Please return the lines of the data that contain "https".

╔══

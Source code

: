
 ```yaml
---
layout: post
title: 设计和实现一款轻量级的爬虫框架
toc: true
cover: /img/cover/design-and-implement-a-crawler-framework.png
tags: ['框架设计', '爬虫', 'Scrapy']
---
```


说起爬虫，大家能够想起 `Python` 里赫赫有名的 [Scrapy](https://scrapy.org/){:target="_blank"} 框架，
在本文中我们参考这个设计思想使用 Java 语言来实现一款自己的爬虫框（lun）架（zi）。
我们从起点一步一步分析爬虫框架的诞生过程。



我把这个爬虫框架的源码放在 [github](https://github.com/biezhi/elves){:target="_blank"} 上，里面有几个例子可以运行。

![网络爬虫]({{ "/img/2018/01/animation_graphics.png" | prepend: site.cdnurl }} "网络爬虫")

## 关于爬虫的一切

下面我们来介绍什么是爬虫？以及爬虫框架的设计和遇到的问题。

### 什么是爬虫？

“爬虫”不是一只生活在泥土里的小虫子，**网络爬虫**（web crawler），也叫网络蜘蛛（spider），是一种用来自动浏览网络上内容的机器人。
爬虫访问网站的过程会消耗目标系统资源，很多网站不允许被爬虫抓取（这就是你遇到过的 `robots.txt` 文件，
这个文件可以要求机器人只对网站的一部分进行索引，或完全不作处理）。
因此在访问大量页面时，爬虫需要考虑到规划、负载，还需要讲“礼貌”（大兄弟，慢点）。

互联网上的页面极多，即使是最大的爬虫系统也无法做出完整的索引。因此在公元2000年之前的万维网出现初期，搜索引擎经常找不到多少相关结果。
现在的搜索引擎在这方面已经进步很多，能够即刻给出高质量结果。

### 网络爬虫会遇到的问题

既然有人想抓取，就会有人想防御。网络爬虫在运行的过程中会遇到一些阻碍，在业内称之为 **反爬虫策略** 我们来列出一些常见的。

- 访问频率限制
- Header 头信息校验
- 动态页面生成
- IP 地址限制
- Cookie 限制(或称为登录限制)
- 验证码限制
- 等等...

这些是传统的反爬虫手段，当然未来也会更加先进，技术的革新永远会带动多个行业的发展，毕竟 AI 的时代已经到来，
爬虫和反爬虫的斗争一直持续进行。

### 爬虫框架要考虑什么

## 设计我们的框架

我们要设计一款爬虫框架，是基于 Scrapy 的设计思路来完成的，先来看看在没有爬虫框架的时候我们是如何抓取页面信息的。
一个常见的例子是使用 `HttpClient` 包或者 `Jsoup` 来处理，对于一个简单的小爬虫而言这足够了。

╚══

- **WRITTEN REPLY**:
说起爬虫，大家能够想起 `Python` 里赫赫有名的 [Scrapy](https://scrapy.org/){:target="_blank"} 框架，
我把这个爬虫框架的源码放在 [github](https://github.com/biezhi/elves){:target="_blank"} 上，里面有几个例子可以运行。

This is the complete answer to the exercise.